"""

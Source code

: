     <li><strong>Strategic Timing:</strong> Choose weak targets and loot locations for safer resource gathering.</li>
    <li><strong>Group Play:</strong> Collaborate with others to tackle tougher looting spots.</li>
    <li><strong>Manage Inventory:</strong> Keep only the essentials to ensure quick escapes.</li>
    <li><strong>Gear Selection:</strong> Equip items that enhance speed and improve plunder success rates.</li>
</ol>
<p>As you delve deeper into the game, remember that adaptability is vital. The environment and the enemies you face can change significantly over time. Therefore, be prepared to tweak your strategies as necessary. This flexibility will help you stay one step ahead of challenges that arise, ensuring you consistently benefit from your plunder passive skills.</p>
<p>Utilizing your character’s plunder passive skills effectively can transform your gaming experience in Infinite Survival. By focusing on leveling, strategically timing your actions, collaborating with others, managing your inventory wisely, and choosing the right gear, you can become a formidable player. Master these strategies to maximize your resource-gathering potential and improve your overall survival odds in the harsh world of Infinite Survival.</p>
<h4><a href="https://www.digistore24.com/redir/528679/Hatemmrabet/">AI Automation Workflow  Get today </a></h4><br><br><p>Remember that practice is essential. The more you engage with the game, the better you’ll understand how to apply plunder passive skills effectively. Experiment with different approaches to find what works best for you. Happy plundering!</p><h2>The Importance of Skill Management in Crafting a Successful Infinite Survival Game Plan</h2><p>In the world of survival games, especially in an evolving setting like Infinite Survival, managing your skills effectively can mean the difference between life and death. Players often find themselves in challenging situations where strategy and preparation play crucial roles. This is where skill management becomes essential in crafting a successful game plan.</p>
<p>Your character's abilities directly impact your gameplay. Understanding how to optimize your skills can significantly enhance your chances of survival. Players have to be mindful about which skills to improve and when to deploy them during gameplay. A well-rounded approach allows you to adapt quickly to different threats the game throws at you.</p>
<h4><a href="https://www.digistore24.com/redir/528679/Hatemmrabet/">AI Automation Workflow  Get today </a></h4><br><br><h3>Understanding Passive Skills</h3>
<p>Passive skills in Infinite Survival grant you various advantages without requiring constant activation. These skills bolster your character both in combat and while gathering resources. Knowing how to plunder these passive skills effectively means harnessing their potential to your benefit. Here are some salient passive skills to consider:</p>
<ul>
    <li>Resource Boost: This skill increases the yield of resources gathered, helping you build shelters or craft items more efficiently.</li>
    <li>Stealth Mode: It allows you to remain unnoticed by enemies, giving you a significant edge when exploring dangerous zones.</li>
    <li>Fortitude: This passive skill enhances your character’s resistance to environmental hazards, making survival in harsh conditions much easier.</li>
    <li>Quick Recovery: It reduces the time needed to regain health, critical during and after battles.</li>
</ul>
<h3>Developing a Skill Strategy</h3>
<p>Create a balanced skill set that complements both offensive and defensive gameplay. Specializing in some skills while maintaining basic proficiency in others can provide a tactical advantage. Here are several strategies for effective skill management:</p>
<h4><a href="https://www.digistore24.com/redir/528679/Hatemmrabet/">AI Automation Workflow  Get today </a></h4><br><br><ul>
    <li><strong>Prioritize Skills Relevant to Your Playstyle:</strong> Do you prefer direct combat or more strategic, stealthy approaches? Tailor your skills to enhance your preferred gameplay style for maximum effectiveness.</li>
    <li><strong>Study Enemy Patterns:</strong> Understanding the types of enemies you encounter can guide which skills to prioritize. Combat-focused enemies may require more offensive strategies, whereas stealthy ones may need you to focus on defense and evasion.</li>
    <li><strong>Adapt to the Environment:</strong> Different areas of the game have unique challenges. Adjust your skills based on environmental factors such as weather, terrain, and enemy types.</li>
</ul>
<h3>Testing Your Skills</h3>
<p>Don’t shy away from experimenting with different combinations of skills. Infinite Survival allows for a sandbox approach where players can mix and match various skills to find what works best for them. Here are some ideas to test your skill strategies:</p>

"""

About this exercise » For every line of the records that has the word "gathering" in it, make a copy.

Your response »
:     <li><strong>Strategic Timing:</strong> Choose weak targets and loot locations for safer resource gathering.</li>
<p>Utilizing your character’s plunder passive skills effectively can transform your gaming experience in Infinite Survival. By focusing on leveling, strategically timing your actions, collaborating with others, managing your inventory wisely, and choosing the right gear, you can become a formidable player. Master these strategies to maximize your resource-gathering potential and improve your overall survival odds in the harsh world of Infinite Survival.</p>
<p>Passive skills in Infinite Survival grant you various advantages without requiring constant activation. These skills bolster your character both in combat and while gathering resources. Knowing how to plunder these passive skills effectively means harnessing their potential to your benefit. Here are some salient passive skills to consider:</p>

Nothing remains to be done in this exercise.